Dans le bulletin d’information… La lutte pour les parts de l’État se poursuit

C’est le temps des consultations. La semaine dernière, des consultations parlementaires contraignantes ont eu lieu et ont abouti à la nomination de Najib Mikati pour la mission de former un gouvernement. Aujourd’hui, des consultations parlementaires non contraignantes visant à former un gouvernement ont commencé.

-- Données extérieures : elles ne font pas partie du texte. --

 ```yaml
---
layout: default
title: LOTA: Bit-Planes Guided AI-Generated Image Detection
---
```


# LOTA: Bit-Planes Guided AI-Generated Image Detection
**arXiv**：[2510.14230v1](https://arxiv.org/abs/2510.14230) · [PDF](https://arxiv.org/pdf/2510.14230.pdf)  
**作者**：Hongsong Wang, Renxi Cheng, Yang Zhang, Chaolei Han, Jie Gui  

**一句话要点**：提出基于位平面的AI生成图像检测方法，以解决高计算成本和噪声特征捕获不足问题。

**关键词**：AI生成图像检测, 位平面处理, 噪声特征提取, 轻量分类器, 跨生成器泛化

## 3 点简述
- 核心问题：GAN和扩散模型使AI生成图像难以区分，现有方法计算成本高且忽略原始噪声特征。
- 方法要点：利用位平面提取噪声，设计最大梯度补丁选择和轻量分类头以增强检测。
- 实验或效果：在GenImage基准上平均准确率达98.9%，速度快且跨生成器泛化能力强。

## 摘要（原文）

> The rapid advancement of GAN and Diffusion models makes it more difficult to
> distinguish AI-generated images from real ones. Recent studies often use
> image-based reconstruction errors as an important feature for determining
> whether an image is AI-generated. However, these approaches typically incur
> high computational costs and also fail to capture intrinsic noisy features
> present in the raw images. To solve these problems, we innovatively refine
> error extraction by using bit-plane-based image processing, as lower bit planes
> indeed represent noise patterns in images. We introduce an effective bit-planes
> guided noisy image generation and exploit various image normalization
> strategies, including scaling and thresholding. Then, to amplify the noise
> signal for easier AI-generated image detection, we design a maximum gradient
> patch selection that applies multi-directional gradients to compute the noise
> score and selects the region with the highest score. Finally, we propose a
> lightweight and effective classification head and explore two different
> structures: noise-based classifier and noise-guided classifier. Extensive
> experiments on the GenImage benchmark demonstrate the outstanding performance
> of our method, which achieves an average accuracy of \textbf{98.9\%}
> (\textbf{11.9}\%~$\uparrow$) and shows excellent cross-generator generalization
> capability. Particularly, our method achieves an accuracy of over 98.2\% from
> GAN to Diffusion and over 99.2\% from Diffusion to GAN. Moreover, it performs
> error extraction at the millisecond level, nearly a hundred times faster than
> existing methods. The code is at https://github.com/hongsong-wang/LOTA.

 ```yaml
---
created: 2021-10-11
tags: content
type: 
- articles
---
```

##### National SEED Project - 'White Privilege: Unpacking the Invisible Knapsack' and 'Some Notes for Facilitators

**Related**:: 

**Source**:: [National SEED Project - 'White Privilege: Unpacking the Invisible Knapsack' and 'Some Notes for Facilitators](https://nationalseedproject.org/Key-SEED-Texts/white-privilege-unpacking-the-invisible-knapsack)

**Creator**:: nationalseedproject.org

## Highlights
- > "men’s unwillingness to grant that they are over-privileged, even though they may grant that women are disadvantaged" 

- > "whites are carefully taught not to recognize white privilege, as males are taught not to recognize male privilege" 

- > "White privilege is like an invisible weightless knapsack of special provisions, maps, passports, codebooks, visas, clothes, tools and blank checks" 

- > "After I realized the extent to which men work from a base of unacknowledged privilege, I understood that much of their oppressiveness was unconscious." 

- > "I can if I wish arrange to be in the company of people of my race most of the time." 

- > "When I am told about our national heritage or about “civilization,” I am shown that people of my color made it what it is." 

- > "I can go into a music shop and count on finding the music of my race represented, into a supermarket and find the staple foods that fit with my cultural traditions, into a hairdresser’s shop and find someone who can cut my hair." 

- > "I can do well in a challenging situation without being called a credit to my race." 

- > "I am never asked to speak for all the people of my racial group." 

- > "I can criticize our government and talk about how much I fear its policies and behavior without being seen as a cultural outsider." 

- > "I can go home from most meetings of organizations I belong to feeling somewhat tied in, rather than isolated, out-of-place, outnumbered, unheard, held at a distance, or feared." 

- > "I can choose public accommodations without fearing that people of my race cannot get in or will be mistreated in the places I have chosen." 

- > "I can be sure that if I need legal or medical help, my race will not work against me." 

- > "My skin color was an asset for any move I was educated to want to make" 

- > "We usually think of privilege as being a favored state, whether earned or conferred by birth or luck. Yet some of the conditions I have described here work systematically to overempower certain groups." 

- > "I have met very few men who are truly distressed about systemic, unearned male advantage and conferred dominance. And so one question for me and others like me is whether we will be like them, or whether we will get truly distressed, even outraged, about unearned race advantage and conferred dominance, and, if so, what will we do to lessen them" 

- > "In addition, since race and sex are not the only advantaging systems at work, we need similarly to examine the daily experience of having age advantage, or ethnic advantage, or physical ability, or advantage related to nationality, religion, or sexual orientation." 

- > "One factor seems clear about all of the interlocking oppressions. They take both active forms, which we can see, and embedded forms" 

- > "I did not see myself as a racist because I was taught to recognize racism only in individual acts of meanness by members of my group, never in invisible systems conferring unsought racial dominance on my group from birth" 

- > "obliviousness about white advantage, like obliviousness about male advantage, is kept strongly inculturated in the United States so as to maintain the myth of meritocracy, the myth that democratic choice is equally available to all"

Dans les deux cas, la logique constitutionnelle est appliquée. Mais la constitution sera-t-elle respectée jusqu’au bout, ou sera-t-elle violée comme d’habitude? Au Liban, malheureusement, même la constitution est devenue un point de vue. Les violateurs les plus connus de la constitution sont ceux qui sont censés respecter la constitution et agir conformément à ses exigences.

De là, Najib Mikati est en difficulté. Soit il accepte les conditions et les exigences de Bassil, soit il ne pourra pas former de gouvernement.

Si Mikati les applique et acquiesce, le gouvernement obtiendra la signature du président de la République. Mais s’il ne se soumet pas à Bassil, le président de la République ne signera pas.

Avez-vous découvert maintenant pourquoi la constitution au Liban est un point de vue? En présence d’un président à l’écoute des volontés de Gebran Bassil et soucieux de les mettre en œuvre, le pays, la constitution, les lois et le peuple sont au service du gendre du mandat.

Comment ce mandat peut-il être fort tant qu’il est faible face aux souhaits du gendre du maître du mandat? Combien de crimes sont commis au nom de la démocratie!